__ASSIGNMENT__
Your output should be the lines of the entries below, exactly, from the first one through the line that holds "een viercijferige jaarvertegenwoordiging.".

__EXERCISE DATA__

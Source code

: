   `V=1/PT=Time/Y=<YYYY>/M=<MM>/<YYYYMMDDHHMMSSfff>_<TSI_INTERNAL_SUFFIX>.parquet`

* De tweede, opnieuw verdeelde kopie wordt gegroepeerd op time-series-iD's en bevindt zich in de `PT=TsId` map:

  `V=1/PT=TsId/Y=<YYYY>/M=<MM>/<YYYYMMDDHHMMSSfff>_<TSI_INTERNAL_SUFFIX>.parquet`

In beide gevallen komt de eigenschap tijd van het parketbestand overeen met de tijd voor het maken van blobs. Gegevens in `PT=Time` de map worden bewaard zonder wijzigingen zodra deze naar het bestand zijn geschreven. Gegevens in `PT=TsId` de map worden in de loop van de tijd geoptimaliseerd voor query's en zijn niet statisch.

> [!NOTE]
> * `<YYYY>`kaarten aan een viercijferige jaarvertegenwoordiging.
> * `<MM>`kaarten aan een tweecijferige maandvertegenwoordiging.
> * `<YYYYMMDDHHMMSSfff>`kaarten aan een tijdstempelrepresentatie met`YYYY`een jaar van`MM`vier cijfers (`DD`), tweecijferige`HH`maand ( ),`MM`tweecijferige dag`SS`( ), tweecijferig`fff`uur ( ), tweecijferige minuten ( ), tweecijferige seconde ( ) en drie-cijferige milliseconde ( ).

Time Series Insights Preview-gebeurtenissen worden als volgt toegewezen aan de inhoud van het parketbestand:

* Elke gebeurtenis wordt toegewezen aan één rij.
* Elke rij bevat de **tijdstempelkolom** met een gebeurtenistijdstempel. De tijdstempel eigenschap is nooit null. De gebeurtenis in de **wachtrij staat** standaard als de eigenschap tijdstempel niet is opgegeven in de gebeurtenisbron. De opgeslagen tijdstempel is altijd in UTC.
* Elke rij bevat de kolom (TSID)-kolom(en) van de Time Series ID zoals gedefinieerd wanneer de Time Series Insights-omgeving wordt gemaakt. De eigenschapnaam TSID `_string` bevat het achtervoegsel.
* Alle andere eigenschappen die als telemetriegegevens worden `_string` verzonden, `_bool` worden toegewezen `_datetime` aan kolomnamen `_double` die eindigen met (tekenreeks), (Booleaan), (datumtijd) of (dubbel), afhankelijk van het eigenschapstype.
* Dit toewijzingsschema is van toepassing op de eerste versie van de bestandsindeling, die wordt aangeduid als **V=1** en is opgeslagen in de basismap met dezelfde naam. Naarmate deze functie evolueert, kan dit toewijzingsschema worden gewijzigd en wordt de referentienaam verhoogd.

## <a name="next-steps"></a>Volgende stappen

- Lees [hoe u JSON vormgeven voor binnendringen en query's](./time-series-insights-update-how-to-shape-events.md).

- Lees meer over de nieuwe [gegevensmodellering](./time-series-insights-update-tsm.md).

__SOLUTION TO THE EXERCISE__
Source code

:   `V=1/PT=Time/Y=<YYYY>/M=<MM>/<YYYYMMDDHHMMSSfff>_<TSI_INTERNAL_SUFFIX>.parquet`

* De tweede, opnieuw verdeelde kopie wordt gegroepeerd op time-series-iD's en bevindt zich in de `PT=TsId` map:

  `V=1/PT=TsId/Y=<YYYY>/M=<MM>/<YYYYMMDDHHMMSSfff>_<TSI_INTERNAL_SUFFIX>.parquet`

In beide gevallen komt de eigenschap tijd van het parketbestand overeen met de tijd voor het maken van blobs. Gegevens in `PT=Time` de map worden bewaard zonder wijzigingen zodra deze naar het bestand zijn geschreven. Gegevens in `PT=TsId` de map worden in de loop van de tijd geoptimaliseerd voor query's en zijn niet statisch.

> [!NOTE]
> * `<YYYY>`kaarten aan een viercijferige jaarvertegenwoordiging.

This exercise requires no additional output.